Exercise –
The expected output is an exact restatement of all the records.

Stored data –
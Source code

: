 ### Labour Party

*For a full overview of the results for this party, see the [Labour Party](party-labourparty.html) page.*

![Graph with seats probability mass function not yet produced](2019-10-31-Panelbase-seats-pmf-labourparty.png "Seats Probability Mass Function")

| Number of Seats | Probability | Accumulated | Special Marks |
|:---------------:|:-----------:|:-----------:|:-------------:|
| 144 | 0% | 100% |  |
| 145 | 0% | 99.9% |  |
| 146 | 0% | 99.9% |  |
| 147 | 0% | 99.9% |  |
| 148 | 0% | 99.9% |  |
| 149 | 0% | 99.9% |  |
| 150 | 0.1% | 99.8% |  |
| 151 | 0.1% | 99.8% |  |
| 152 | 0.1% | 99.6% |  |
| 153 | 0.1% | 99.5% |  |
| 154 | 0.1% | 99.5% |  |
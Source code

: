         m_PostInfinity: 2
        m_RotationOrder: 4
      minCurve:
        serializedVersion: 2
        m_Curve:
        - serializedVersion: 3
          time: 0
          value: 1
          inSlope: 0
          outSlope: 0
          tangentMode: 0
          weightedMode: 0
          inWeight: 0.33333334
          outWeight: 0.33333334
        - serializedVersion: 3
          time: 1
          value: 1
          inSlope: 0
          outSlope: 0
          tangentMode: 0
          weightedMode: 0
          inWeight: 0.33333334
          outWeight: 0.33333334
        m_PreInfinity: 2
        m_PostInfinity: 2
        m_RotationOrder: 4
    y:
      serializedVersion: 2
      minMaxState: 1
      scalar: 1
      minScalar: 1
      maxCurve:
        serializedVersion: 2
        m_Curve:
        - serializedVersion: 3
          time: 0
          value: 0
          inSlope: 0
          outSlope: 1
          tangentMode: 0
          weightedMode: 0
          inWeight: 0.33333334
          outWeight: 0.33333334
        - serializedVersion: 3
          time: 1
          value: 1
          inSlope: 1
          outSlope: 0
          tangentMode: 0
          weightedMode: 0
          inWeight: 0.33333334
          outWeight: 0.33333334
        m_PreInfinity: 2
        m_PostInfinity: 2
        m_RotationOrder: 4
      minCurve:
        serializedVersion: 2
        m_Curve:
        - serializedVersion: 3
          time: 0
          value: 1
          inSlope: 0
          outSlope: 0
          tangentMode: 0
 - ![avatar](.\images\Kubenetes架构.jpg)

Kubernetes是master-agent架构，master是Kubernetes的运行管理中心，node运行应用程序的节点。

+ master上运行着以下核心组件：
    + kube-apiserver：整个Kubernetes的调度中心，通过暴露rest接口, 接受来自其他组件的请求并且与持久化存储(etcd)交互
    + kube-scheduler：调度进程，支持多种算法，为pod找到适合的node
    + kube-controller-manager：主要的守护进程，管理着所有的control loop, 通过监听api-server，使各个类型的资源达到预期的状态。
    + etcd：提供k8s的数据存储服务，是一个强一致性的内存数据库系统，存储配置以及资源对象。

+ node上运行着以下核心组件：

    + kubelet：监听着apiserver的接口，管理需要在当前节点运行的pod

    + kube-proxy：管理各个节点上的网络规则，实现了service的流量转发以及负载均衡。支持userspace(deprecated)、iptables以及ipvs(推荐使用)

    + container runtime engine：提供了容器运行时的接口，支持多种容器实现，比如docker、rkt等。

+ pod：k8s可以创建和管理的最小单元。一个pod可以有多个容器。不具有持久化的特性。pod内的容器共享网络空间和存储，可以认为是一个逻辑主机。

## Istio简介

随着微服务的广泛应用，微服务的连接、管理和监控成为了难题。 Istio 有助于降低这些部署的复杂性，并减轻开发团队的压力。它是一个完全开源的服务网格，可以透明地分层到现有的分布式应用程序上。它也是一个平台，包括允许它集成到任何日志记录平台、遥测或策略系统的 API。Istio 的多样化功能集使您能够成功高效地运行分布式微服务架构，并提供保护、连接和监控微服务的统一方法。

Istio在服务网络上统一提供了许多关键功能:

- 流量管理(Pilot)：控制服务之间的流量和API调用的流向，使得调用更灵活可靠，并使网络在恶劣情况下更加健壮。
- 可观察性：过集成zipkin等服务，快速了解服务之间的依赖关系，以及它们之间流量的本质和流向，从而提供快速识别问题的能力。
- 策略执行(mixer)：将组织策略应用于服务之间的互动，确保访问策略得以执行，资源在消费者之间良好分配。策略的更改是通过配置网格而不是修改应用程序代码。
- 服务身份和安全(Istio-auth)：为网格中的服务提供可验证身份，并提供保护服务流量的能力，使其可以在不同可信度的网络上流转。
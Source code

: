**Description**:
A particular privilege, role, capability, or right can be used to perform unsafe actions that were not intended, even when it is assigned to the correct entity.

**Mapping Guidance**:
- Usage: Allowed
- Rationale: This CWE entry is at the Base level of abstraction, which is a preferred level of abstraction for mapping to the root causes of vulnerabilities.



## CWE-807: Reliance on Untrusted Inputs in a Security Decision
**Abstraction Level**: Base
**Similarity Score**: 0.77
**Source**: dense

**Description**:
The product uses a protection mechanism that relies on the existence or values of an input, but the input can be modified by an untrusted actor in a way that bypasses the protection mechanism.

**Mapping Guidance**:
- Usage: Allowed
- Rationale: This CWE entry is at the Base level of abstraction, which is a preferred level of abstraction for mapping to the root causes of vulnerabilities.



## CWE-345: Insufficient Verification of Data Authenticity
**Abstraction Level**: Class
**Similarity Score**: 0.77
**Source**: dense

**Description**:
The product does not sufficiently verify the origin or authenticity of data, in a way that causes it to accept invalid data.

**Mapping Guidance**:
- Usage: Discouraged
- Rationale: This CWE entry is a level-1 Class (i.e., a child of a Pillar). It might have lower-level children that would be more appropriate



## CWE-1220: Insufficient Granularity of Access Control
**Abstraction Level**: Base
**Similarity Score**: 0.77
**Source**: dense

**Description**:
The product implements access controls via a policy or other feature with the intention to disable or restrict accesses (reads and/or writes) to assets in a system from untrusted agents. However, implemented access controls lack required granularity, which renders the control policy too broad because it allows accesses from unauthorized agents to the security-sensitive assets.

Exercise output –
Source code

: ### Labour Party

*For a full overview of the results for this party, see the [Labour Party](party-labourparty.html) page.*

![Graph with seats probability mass function not yet produced](2019-10-31-Panelbase-seats-pmf-labourparty.png "Seats Probability Mass Function")

| Number of Seats | Probability | Accumulated | Special Marks |
|:---------------:|:-----------:|:-----------:|:-------------:|
| 144 | 0% | 100% |  |
| 145 | 0% | 99.9% |  |
| 146 | 0% | 99.9% |  |
| 147 | 0% | 99.9% |  |
| 148 | 0% | 99.9% |  |
| 149 | 0% | 99.9% |  |
| 150 | 0.1% | 99.8% |  |
| 151 | 0.1% | 99.8% |  |
| 152 | 0.1% | 99.6% |  |
| 153 | 0.1% | 99.5% |  |
| 154 | 0.1% | 99.5% |  |
Source code

:         m_PostInfinity: 2
        m_RotationOrder: 4
      minCurve:
        serializedVersion: 2
        m_Curve:
        - serializedVersion: 3
          time: 0
          value: 1
          inSlope: 0
          outSlope: 0
          tangentMode: 0
          weightedMode: 0
          inWeight: 0.33333334
          outWeight: 0.33333334
        - serializedVersion: 3
          time: 1
          value: 1
          inSlope: 0
          outSlope: 0
          tangentMode: 0
          weightedMode: 0
          inWeight: 0.33333334
          outWeight: 0.33333334
        m_PreInfinity: 2
        m_PostInfinity: 2
        m_RotationOrder: 4
    y:
      serializedVersion: 2
      minMaxState: 1
      scalar: 1
      minScalar: 1
      maxCurve:
        serializedVersion: 2
        m_Curve:
        - serializedVersion: 3
          time: 0
          value: 0
          inSlope: 0
          outSlope: 1
          tangentMode: 0
          weightedMode: 0
          inWeight: 0.33333334
          outWeight: 0.33333334
        - serializedVersion: 3
          time: 1
          value: 1
          inSlope: 1
          outSlope: 0
          tangentMode: 0
          weightedMode: 0
          inWeight: 0.33333334
          outWeight: 0.33333334
        m_PreInfinity: 2
        m_PostInfinity: 2
        m_RotationOrder: 4
      minCurve:
        serializedVersion: 2
        m_Curve:
        - serializedVersion: 3
          time: 0
          value: 1
          inSlope: 0
          outSlope: 0
          tangentMode: 0
 - ![avatar](.\images\Kubenetes架构.jpg)

Kubernetes是master-agent架构，master是Kubernetes的运行管理中心，node运行应用程序的节点。

+ master上运行着以下核心组件：
    + kube-apiserver：整个Kubernetes的调度中心，通过暴露rest接口, 接受来自其他组件的请求并且与持久化存储(etcd)交互
    + kube-scheduler：调度进程，支持多种算法，为pod找到适合的node
    + kube-controller-manager：主要的守护进程，管理着所有的control loop, 通过监听api-server，使各个类型的资源达到预期的状态。
    + etcd：提供k8s的数据存储服务，是一个强一致性的内存数据库系统，存储配置以及资源对象。

+ node上运行着以下核心组件：

    + kubelet：监听着apiserver的接口，管理需要在当前节点运行的pod

    + kube-proxy：管理各个节点上的网络规则，实现了service的流量转发以及负载均衡。支持userspace(deprecated)、iptables以及ipvs(推荐使用)

    + container runtime engine：提供了容器运行时的接口，支持多种容器实现，比如docker、rkt等。

+ pod：k8s可以创建和管理的最小单元。一个pod可以有多个容器。不具有持久化的特性。pod内的容器共享网络空间和存储，可以认为是一个逻辑主机。

## Istio简介

随着微服务的广泛应用，微服务的连接、管理和监控成为了难题。 Istio 有助于降低这些部署的复杂性，并减轻开发团队的压力。它是一个完全开源的服务网格，可以透明地分层到现有的分布式应用程序上。它也是一个平台，包括允许它集成到任何日志记录平台、遥测或策略系统的 API。Istio 的多样化功能集使您能够成功高效地运行分布式微服务架构，并提供保护、连接和监控微服务的统一方法。

Istio在服务网络上统一提供了许多关键功能:

- 流量管理(Pilot)：控制服务之间的流量和API调用的流向，使得调用更灵活可靠，并使网络在恶劣情况下更加健壮。
- 可观察性：过集成zipkin等服务，快速了解服务之间的依赖关系，以及它们之间流量的本质和流向，从而提供快速识别问题的能力。
- 策略执行(mixer)：将组织策略应用于服务之间的互动，确保访问策略得以执行，资源在消费者之间良好分配。策略的更改是通过配置网格而不是修改应用程序代码。
- 服务身份和安全(Istio-auth)：为网格中的服务提供可验证身份，并提供保护服务流量的能力，使其可以在不同可信度的网络上流转。
Source code

:**Description**:
A particular privilege, role, capability, or right can be used to perform unsafe actions that were not intended, even when it is assigned to the correct entity.

**Mapping Guidance**:
- Usage: Allowed
- Rationale: This CWE entry is at the Base level of abstraction, which is a preferred level of abstraction for mapping to the root causes of vulnerabilities.



## CWE-807: Reliance on Untrusted Inputs in a Security Decision
**Abstraction Level**: Base
**Similarity Score**: 0.77
**Source**: dense

**Description**:
The product uses a protection mechanism that relies on the existence or values of an input, but the input can be modified by an untrusted actor in a way that bypasses the protection mechanism.

**Mapping Guidance**:
- Usage: Allowed
- Rationale: This CWE entry is at the Base level of abstraction, which is a preferred level of abstraction for mapping to the root causes of vulnerabilities.



## CWE-345: Insufficient Verification of Data Authenticity
**Abstraction Level**: Class
**Similarity Score**: 0.77
**Source**: dense

**Description**:
The product does not sufficiently verify the origin or authenticity of data, in a way that causes it to accept invalid data.

**Mapping Guidance**:
- Usage: Discouraged
- Rationale: This CWE entry is a level-1 Class (i.e., a child of a Pillar). It might have lower-level children that would be more appropriate



## CWE-1220: Insufficient Granularity of Access Control
**Abstraction Level**: Base
**Similarity Score**: 0.77
**Source**: dense

**Description**:
The product implements access controls via a policy or other feature with the intention to disable or restrict accesses (reads and/or writes) to assets in a system from untrusted agents. However, implemented access controls lack required granularity, which renders the control policy too broad because it allows accesses from unauthorized agents to the security-sensitive assets.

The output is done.